## [WORK REQUIRED]
Please restate the entries verbatim. The copy should hold no pictures.

## [Saved entries]
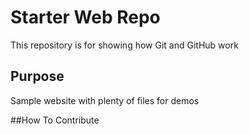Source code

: # Starter Web Repo

This repository is for showing how Git and GitHub work

## Purpose

Sample website with plenty of files for demos

##How To Contribute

## [ANSWER SPACE]
Source code

: # Starter Web Repo

This repository is for showing how Git and GitHub work

## Purpose

Sample website with plenty of files for demos

##How To Contribute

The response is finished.